To do:
Copy the lines below as they are; omit the images they contain.

Dataset content:
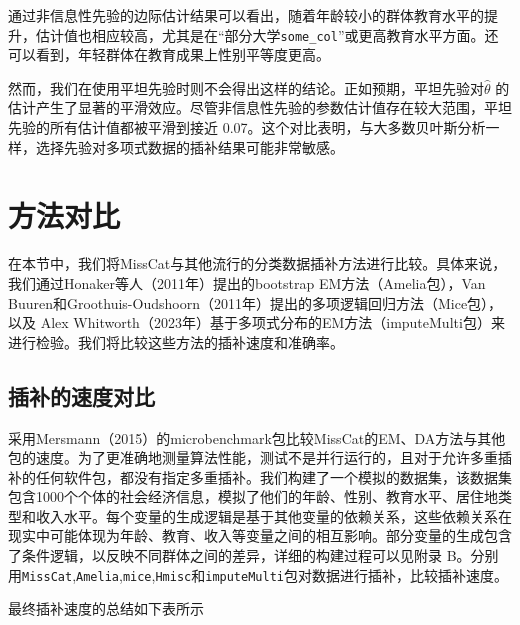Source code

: \documentclass[12pt,hyperref,a4paper,UTF8]{ctexart}
\begin{document}
  通过非信息性先验的边际估计结果可以看出，随着年龄较小的群体教育水平的提升，估计值也相应较高，尤其是在“部分大学\texttt{some\_col}”或更高教育水平方面。还可以看到，年轻群体在教育成果上性别平等度更高。

然而，我们在使用平坦先验时则不会得出这样的结论。正如预期，平坦先验对$\hat{\theta}$ 的估计产生了显著的平滑效应。尽管非信息性先验的参数估计值存在较大范围，平坦先验的所有估计值都被平滑到接近 0.07。这个对比表明，与大多数贝叶斯分析一样，选择先验对多项式数据的插补结果可能非常敏感。

\section{方法对比}
  
  在本节中，我们将MissCat与其他流行的分类数据插补方法进行比较。具体来说，我们通过Honaker等人（2011年）提出的bootstrap EM方法（Amelia包），Van Buuren和Groothuis-Oudshoorn（2011年）提出的多项逻辑回归方法（Mice包），以及 Alex Whitworth（2023年）基于多项式分布的EM方法（imputeMulti包）来进行检验。我们将比较这些方法的插补速度和准确率。
  
  
  \subsection{插补的速度对比}
  
  采用Mersmann（2015）的microbenchmark包比较MissCat的EM、DA方法与其他包的速度。为了更准确地测量算法性能，测试不是并行运行的，且对于允许多重插补的任何软件包，都没有指定多重插补。我们构建了一个模拟的数据集，该数据集包含1000个个体的社会经济信息，模拟了他们的年龄、性别、教育水平、居住地类型和收入水平。每个变量的生成逻辑是基于其他变量的依赖关系，这些依赖关系在现实中可能体现为年龄、教育、收入等变量之间的相互影响。部分变量的生成包含了条件逻辑，以反映不同群体之间的差异，详细的构建过程可以见附录 B。分别用\texttt{MissCat},\texttt{Amelia},\texttt{mice},\texttt{Hmisc}和\texttt{imputeMulti}包对数据进行插补，比较插补速度。

  最终插补速度的总结如下表所示
 
\end{document}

Output:
Source code

: \documentclass[12pt,hyperref,a4paper,UTF8]{ctexart}
\begin{document}
  通过非信息性先验的边际估计结果可以看出，随着年龄较小的群体教育水平的提升，估计值也相应较高，尤其是在“部分大学\texttt{some\_col}”或更高教育水平方面。还可以看到，年轻群体在教育成果上性别平等度更高。

然而，我们在使用平坦先验时则不会得出这样的结论。正如预期，平坦先验对$\hat{\theta}$ 的估计产生了显著的平滑效应。尽管非信息性先验的参数估计值存在较大范围，平坦先验的所有估计值都被平滑到接近 0.07。这个对比表明，与大多数贝叶斯分析一样，选择先验对多项式数据的插补结果可能非常敏感。

\section{方法对比}
  
  在本节中，我们将MissCat与其他流行的分类数据插补方法进行比较。具体来说，我们通过Honaker等人（2011年）提出的bootstrap EM方法（Amelia包），Van Buuren和Groothuis-Oudshoorn（2011年）提出的多项逻辑回归方法（Mice包），以及 Alex Whitworth（2023年）基于多项式分布的EM方法（imputeMulti包）来进行检验。我们将比较这些方法的插补速度和准确率。
  
  
  \subsection{插补的速度对比}
  
  采用Mersmann（2015）的microbenchmark包比较MissCat的EM、DA方法与其他包的速度。为了更准确地测量算法性能，测试不是并行运行的，且对于允许多重插补的任何软件包，都没有指定多重插补。我们构建了一个模拟的数据集，该数据集包含1000个个体的社会经济信息，模拟了他们的年龄、性别、教育水平、居住地类型和收入水平。每个变量的生成逻辑是基于其他变量的依赖关系，这些依赖关系在现实中可能体现为年龄、教育、收入等变量之间的相互影响。部分变量的生成包含了条件逻辑，以反映不同群体之间的差异，详细的构建过程可以见附录 B。分别用\texttt{MissCat},\texttt{Amelia},\texttt{mice},\texttt{Hmisc}和\texttt{imputeMulti}包对数据进行插补，比较插补速度。

  最终插补速度的总结如下表所示
 
\end{document}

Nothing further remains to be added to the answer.